(DATASET ENTRIES Opens)
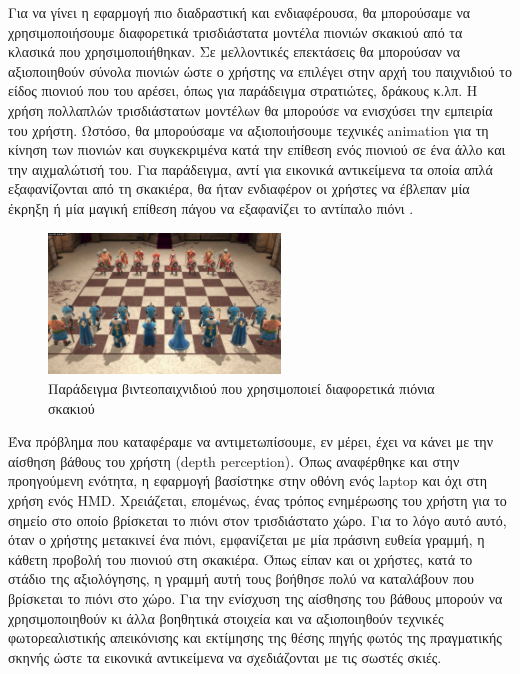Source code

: Για να γίνει η εφαρμογή πιο διαδραστική και ενδιαφέρουσα, θα μπορούσαμε να χρησιμοποιήσουμε διαφορετικά τρισδιάστατα μοντέλα πιονιών σκακιού από τα κλασικά που χρησιμοποιήθηκαν. Σε μελλοντικές επεκτάσεις θα μπορούσαν να αξιοποιηθούν σύνολα πιονιών ώστε ο χρήστης να επιλέγει στην αρχή του παιχνιδιού το είδος πιονιού που του αρέσει, όπως για παράδειγμα στρατιώτες, δράκους κ.λπ.
Η χρήση πολλαπλών τρισδιάστατων μοντέλων θα μπορούσε να ενισχύσει την εμπειρία του χρήστη. Ωστόσο, θα μπορούσαμε να αξιοποιήσουμε τεχνικές animation για τη κίνηση των πιονιών και συγκεκριμένα κατά την επίθεση ενός πιονιού σε ένα άλλο και την αιχμαλώτισή του. Για παράδειγμα, αντί για εικονικά αντικείμενα τα οποία απλά εξαφανίζονται από τη σκακιέρα, θα ήταν ενδιαφέρον οι χρήστες να έβλεπαν μία έκρηξη ή μία μαγική επίθεση πάγου να εξαφανίζει το αντίπαλο πιόνι \cite{harrypotter}.


\begin{figure}[H]
    \centering
    \includegraphics[width=0.55\textwidth]{Files/Figures/soldiers.jpg}
    \caption[Παράδειγμα βιντεοπαιχνιδιού που χρησιμοποιεί διαφορετικά πιόνια σκακιού]{Παράδειγμα βιντεοπαιχνιδιού που χρησιμοποιεί διαφορετικά πιόνια σκακιού}
    \label{fig:markerboard_game}
\end{figure}





Ένα πρόβλημα που καταφέραμε να αντιμετωπίσουμε, εν μέρει, έχει να κάνει με την αίσθηση βάθους του χρήστη (depth perception). Όπως αναφέρθηκε και στην προηγούμενη ενότητα, η εφαρμογή βασίστηκε στην οθόνη ενός laptop και όχι στη χρήση ενός HMD. Χρειάζεται, επομένως, ένας τρόπος ενημέρωσης του χρήστη για το σημείο στο οποίο βρίσκεται το πιόνι στον τρισδιάστατο χώρο. Για το λόγο αυτό αυτό, όταν ο χρήστης μετακινεί ένα πιόνι, εμφανίζεται με μία πράσινη ευθεία γραμμή, η κάθετη προβολή του πιονιού στη σκακιέρα. Όπως είπαν και οι χρήστες, κατά το στάδιο της αξιολόγησης, η γραμμή αυτή τους βοήθησε πολύ να καταλάβουν που βρίσκεται το πιόνι στο χώρο. Για την ενίσχυση της αίσθησης του βάθους μπορούν να χρησιμοποιηθούν κι άλλα βοηθητικά στοιχεία και να αξιοποιηθούν τεχνικές φωτορεαλιστικής απεικόνισης και εκτίμησης της θέσης πηγής φωτός της πραγματικής σκηνής \cite{frahm2005markerless} \cite{agusanto2003photorealistic} ώστε τα εικονικά αντικείμενα να σχεδιάζονται με τις σωστές σκιές.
(DATASET ENTRIES Closes)
Scan the data, and report each line that uses the word "χρήστες".

SOLUTION TO THIS TASK
Η χρήση πολλαπλών τρισδιάστατων μοντέλων θα μπορούσε να ενισχύσει την εμπειρία του χρήστη. Ωστόσο, θα μπορούσαμε να αξιοποιήσουμε τεχνικές animation για τη κίνηση των πιονιών και συγκεκριμένα κατά την επίθεση ενός πιονιού σε ένα άλλο και την αιχμαλώτισή του. Για παράδειγμα, αντί για εικονικά αντικείμενα τα οποία απλά εξαφανίζονται από τη σκακιέρα, θα ήταν ενδιαφέρον οι χρήστες να έβλεπαν μία έκρηξη ή μία μαγική επίθεση πάγου να εξαφανίζει το αντίπαλο πιόνι \cite{harrypotter}.
Ένα πρόβλημα που καταφέραμε να αντιμετωπίσουμε, εν μέρει, έχει να κάνει με την αίσθηση βάθους του χρήστη (depth perception). Όπως αναφέρθηκε και στην προηγούμενη ενότητα, η εφαρμογή βασίστηκε στην οθόνη ενός laptop και όχι στη χρήση ενός HMD. Χρειάζεται, επομένως, ένας τρόπος ενημέρωσης του χρήστη για το σημείο στο οποίο βρίσκεται το πιόνι στον τρισδιάστατο χώρο. Για το λόγο αυτό αυτό, όταν ο χρήστης μετακινεί ένα πιόνι, εμφανίζεται με μία πράσινη ευθεία γραμμή, η κάθετη προβολή του πιονιού στη σκακιέρα. Όπως είπαν και οι χρήστες, κατά το στάδιο της αξιολόγησης, η γραμμή αυτή τους βοήθησε πολύ να καταλάβουν που βρίσκεται το πιόνι στο χώρο. Για την ενίσχυση της αίσθησης του βάθους μπορούν να χρησιμοποιηθούν κι άλλα βοηθητικά στοιχεία και να αξιοποιηθούν τεχνικές φωτορεαλιστικής απεικόνισης και εκτίμησης της θέσης πηγής φωτός της πραγματικής σκηνής \cite{frahm2005markerless} \cite{agusanto2003photorealistic} ώστε τα εικονικά αντικείμενα να σχεδιάζονται με τις σωστές σκιές.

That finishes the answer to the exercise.